[[ RECORDS FOR THIS TASK, beginning ]]
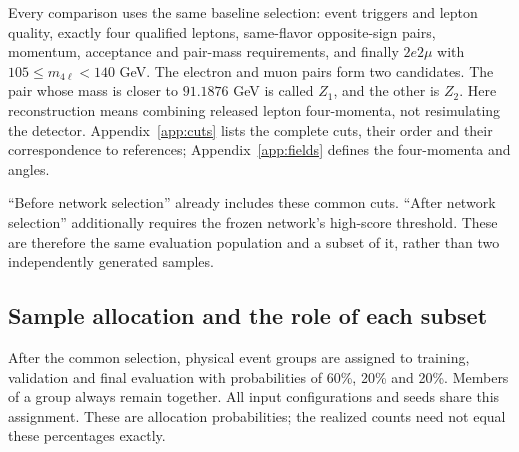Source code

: \documentclass[11pt,a4paper]{article}
\begin{document}
Every comparison uses the same baseline selection: event triggers and lepton quality, exactly four qualified leptons, same-flavor opposite-sign pairs, momentum, acceptance and pair-mass requirements, and finally $2e2\mu$ with $105\leq m_{4\ell}<140$ GeV.
The electron and muon pairs form two candidates. The pair whose mass is closer to $91.1876$ GeV is called $Z_1$, and the other is $Z_2$.
Here reconstruction means combining released lepton four-momenta, not resimulating the detector.
Appendix~\ref{app:cuts} lists the complete cuts, their order and their correspondence to references; Appendix~\ref{app:fields} defines the four-momenta and angles.

``Before network selection'' already includes these common cuts. ``After network selection'' additionally requires the frozen network's high-score threshold.
These are therefore the same evaluation population and a subset of it, rather than two independently generated samples.

\subsection{Sample allocation and the role of each subset}
After the common selection, physical event groups are assigned to training, validation and final evaluation with probabilities of 60\%, 20\% and 20\%.
Members of a group always remain together. All input configurations and seeds share this assignment.
These are allocation probabilities; the realized counts need not equal these percentages exactly.
\end{document}
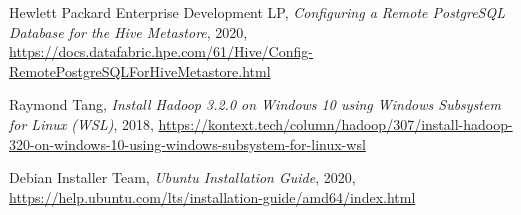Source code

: \documentclass{article}
\begin{document}
\newpage
\begin{thebibliography}{9}
    Hewlett Packard Enterprise Development LP,
    \textit{Configuring a Remote PostgreSQL Database for the Hive Metastore},
    2020,
    \url{https://docs.datafabric.hpe.com/61/Hive/Config-RemotePostgreSQLForHiveMetastore.html}
    
    Raymond Tang,
    \textit{Install Hadoop 3.2.0 on Windows 10 using Windows Subsystem for Linux (WSL)},
    2018,
    \url{https://kontext.tech/column/hadoop/307/install-hadoop-320-on-windows-10-using-windows-subsystem-for-linux-wsl}

    Debian Installer Team,
    \textit{Ubuntu Installation Guide},
    2020,
    \url{https://help.ubuntu.com/lts/installation-guide/amd64/index.html}
\end{thebibliography}
\end{document}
[[ RECORDS FOR THIS TASK, end ]]
[GOAL OF THE EXERCISE]
Lines in the data that hold "subset" must be located and copied.

[WRITTEN SOLUTION]
These are therefore the same evaluation population and a subset of it, rather than two independently generated samples.
\subsection{Sample allocation and the role of each subset}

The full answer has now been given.